Other authorities to the same effect are very numerous.

They may be readily found. It is unnecessary to extend this opinion by referring to them.

We think the facts disclosed in the record make a complete case of estoppel in pais.

But it is said this objection to the plaintiff's claim is not available at law, and must be set up in equity.

"This is certainly not the common law. Littleton says: `And so a man can see one thing in this case, that a man shall be estopped by matter of fact, though there be no writing, by deed or otherwise.' Lord Coke, commenting hereon, gives an instance of estoppel by matter in fact, — this very case of partition. Co. Litt. 356, sect. 667. And such an award has been held sufficient to estop a party against whom ejectment was brought. Doe d. Morris et al. v. Rosser, 3 East, 15." Brown v. Wheeler, 17 Conn. 345, 353.

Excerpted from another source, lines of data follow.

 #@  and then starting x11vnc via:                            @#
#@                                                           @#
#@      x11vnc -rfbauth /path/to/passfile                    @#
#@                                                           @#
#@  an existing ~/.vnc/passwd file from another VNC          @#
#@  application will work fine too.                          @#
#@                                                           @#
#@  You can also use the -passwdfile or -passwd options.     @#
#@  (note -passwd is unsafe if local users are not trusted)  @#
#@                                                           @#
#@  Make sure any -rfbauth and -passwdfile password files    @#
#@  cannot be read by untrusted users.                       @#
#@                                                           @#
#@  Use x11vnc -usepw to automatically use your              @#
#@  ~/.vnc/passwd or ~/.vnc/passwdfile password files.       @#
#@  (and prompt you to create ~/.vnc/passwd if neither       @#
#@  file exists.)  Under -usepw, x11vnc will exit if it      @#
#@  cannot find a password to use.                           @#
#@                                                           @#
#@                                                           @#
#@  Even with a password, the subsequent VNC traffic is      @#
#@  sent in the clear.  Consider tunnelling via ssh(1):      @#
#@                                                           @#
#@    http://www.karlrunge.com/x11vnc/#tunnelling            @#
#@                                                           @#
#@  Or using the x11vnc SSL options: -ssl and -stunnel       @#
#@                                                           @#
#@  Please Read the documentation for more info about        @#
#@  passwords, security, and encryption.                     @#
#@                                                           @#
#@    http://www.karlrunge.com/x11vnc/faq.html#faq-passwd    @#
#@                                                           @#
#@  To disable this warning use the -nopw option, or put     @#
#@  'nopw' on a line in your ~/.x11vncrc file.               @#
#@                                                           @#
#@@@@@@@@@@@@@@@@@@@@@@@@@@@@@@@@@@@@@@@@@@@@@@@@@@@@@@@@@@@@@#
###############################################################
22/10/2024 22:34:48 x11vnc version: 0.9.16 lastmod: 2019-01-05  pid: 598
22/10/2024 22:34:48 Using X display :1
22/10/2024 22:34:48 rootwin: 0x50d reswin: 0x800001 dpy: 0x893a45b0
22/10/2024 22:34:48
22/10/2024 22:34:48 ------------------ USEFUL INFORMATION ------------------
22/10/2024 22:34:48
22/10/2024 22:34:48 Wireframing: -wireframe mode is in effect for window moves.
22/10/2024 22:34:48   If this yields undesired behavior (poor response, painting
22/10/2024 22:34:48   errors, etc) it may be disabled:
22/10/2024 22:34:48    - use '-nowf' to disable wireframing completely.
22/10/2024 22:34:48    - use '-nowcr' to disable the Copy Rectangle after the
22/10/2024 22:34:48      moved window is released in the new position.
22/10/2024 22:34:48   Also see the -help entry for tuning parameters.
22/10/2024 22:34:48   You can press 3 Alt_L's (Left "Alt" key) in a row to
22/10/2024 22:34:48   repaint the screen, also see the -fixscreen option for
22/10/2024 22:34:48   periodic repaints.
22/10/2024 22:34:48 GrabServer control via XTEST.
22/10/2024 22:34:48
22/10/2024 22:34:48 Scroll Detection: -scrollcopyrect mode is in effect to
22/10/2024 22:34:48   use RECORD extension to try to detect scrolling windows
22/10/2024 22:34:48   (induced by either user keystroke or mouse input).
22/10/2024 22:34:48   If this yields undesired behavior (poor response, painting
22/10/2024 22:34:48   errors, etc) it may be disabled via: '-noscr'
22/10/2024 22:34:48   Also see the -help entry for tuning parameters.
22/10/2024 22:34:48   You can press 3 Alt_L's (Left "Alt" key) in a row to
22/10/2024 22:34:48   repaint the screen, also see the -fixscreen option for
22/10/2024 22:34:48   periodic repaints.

In City of Cincinnati v. Lessee of White (6 Pet. 431), the proprietors of the city plat, in 1789, dedicated the ground between Front Street and the Ohio River to the public for commercial and other purposes. The legal title had not then emanated from the government of the United States. In this state of things the Statute of Limitations does not run. White long subsequently acquired the legal title and brought ejectment for the premises. This court said (p. 441): "This is a possessory action, and the plaintiff, to entitle himself to recover, must have the right of possession; and whatever takes away this right of possession will deprive him of the remedy by ejectment. *583 Adams, Eject. 32; Starkie, part 4, 505-507." This is the rule laid down by Lord Mansfield, in Atkyns v. Hoarde, 1 Burr. 119. "Ejectment," says he, "is a possessory remedy, and only competent where the lessor of the plaintiff may enter, and every plaintiff in ejectment must show a right of possession as well as of property." If the plaintiff in the present case was not entitled to possession, how, according to this authority, could he recover? If he had recovered, and a court of equity would have enjoined him from executing the judgment by a writ of possession, we ask, again, how could he recover in this action? Is not the concession that relief could be had in equity fatal to the proposition we are considering? In Stoddard v. Chambers (2 How. 284), it was said by this court: "On a title by estoppel, an action of ejectment can be maintained." We do not overlook the fact that a land-claim had been conveyed before it was confirmed by an act of Congress to the assignor and his legal representatives. It was held that on such confirmation the legal title became vested in the former, "and inured, by way of estoppel, to his grantee and those who claimed by deed under him." In that case, as in this, there was no formal transfer of the title. The transfer was made, as under a statute of limitations, when the bar is complete, by operation of law. Leffingwell v. Warren, 2 Black, 599. Why may not a like transfer be held to have been made in this case? The reason given for the rule of inurement and estoppel by virtue of conveyances is, that it avoids circuity of action. Does not the same consideration apply, with equal force, in cases of estoppel in pais? Why is it necessary to go into equity in one case and not in the other?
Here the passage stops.